One of the women in our group was speaking about my "down-time" in a different light....that God has allowed me time to set apart with Him. I needed to hear that. Because really, I hadn't been spending time with Him. Our lesson has been about how we live our daily life, how we "walk". "Redeeming the time, for the days are evil',, "see that you walk worthily,not as fools" God puts a very high standard for living in Ephesians 5.
I have had a few other times in my life when I have been bed-ridden for a time & during that time, God really spoke to my heart about some things in my life. My life changed, for the better, because of that time" he maketh me to lie down in green pastures" . This past week though, I spent too much time on the computer, read a book, watched movies-truthfully, none were particularly edifying. Were they "evil"? No, they just weren't helpful to the path I know God wants me to walk.
One of the verses I thought about this week was "He who covers his sins will not prosper, but whoever confesses & forsakes them will have mercy." The point I thought most of is that God doesn't want us just to admit what is wrong in our lives, He wants us to Stop Doing It!!!! Pretty obvious, huh? But not always easy to see & do when we've strayed.

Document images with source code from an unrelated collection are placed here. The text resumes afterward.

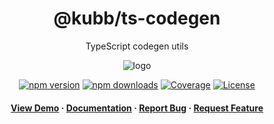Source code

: <div align="center">

  <!-- <img src="assets/logo.png" alt="logo" width="200" height="auto" /> -->
  <h1>@kubb/ts-codegen</h1>
  
  <p>
   TypeScript codegen utils
  </p>  
  <img src="https://raw.githubusercontent.com/kubb-project/kubb/main/assets/banner.png" alt="logo"  height="auto" />

  [![npm version][npm-version-src]][npm-version-href]
  [![npm downloads][npm-downloads-src]][npm-downloads-href]
  [![Coverage][coverage-src]][coverage-href]
  [![License][license-src]][license-href]
  
  
  <!-- ALL-CONTRIBUTORS-BADGE:START - Do not remove or modify this section -->
  <!-- ALL-CONTRIBUTORS-BADGE:END -->
  </p>
   
  <h4>
    <a href="https://codesandbox.io/s/github/kubb-project/kubb/tree/main/examples/typescript" target="_blank">View Demo</a>
    <span> · </span>
      <a href="https://kubb.dev/" target="_blank">Documentation</a>
    <span> · </span>
      <a href="https://github.com/kubb-project/kubb/issues/" target="_blank">Report Bug</a>
    <span> · </span>
      <a href="https://github.com/kubb-project/kubb/issues/" target="_blank">Request Feature</a>
  </h4>
</div>
<!-- Badges -->

[npm-version-src]: https://img.shields.io/npm/v/@kubb/ts-codegen?flat&colorA=18181B&colorB=f58517
[npm-version-href]: https://npmjs.com/package/@kubb/ts-codegen
[npm-downloads-src]: https://img.shields.io/npm/dm/@kubb/ts-codegen?flat&colorA=18181B&colorB=f58517
[npm-downloads-href]: https://npmjs.com/package/@kubb/ts-codegen
[license-src]: https://img.shields.io/github/license/kubb-project/kubb.svg?flat&colorA=18181B&colorB=f58517
[license-href]: https://github.com/kubb-project/kubb/blob/main/LICENSE
[build-src]: https://img.shields.io/github/actions/workflow/status/kubb-project/kubb/ci.yaml?style=flat&colorA=18181B&colorB=f58517
[build-href]: https://www.npmjs.com/package/@kubb/ts-codegen
[minified-src]: https://img.shields.io/bundlephobia/min/@kubb/ts-codegen?style=flat&colorA=18181B&colorB=f58517
[minified-href]: https://www.npmjs.com/package/@kubb/ts-codegen
[coverage-src]: https://img.shields.io/codecov/c/github/kubb-project/kubb?style=flat&colorA=18181B&colorB=f58517
[coverage-href]: https://www.npmjs.com/package/@kubb/ts-codegen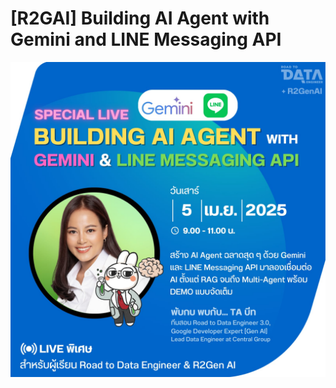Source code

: # [R2GAI] Building AI Agent with Gemini and LINE Messaging API

![R2GAI Line Bot with Gemini](images/title.jpeg)


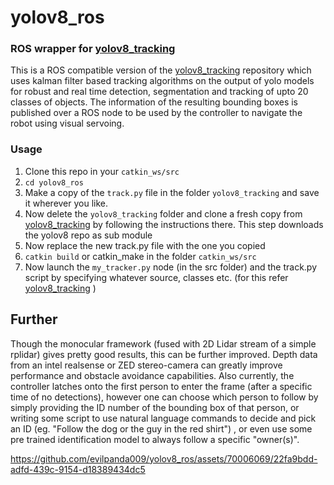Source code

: # yolov8_ros

### ROS wrapper for [yolov8_tracking](https://github.com/mikel-brostrom/yolov8_tracking)

This is a ROS compatible version of the [yolov8_tracking](https://github.com/mikel-brostrom/yolov8_tracking) repository which uses kalman filter based tracking algorithms on the output of yolo models for robust and real time detection, segmentation and tracking of upto 20 classes of objects. The information of the resulting bounding boxes is published over a ROS node to be used by the controller to navigate the robot using visual servoing. 
### Usage  
1. Clone this repo in your `catkin_ws/src`
2. `cd yolov8_ros`
3. Make a copy of the `track.py` file in the folder `yolov8_tracking` and save it wherever you like.
4. Now delete the `yolov8_tracking` folder and clone a fresh copy from [yolov8_tracking](https://github.com/mikel-brostrom/yolov8_tracking) by following the instructions there. This step downloads the yolov8 repo as sub module
5. Now replace the new track.py file with the one you copied
6. `catkin build` or catkin_make in the folder `catkin_ws/src`
7. Now launch the `my_tracker.py` node (in the src folder) and the track.py script by specifying whatever source, classes etc. (for this refer [yolov8_tracking](https://github.com/mikel-brostrom/yolov8_tracking) )

## Further  

Though the monocular framework (fused with 2D Lidar stream of a simple rplidar) gives pretty good results, this can be further improved. Depth data from an intel realsense or ZED stereo-camera can greatly improve performance and obstacle avoidance capabilities. Also currently, the controller latches onto the first person to enter the frame (after a specific time of no detections), however one can choose which person to follow by simply providing the ID number of the bounding box of that person, or writing some script to use natural language commands to decide and pick an ID (eg. "Follow the dog or the guy in the red shirt") , or even use some pre trained identification model to always follow a specific "owner(s)".

https://github.com/evilpanda009/yolov8_ros/assets/70006069/22fa9bdd-adfd-439c-9154-d18389434dc5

I could admit my time wasn't being spent wisely-but would I change how I was spending my time??
I talked with a girlfriend yesterday about some of these things I'm struggling with.... somehow, through verbalizing how I know God wants me to live, I was able to change the path of my day.What could have been a wasted day, wasn't, because I did what I know He wanted me to do. And there was joy in it!!!
Hoping you'll find His Joy by walking with Him today!!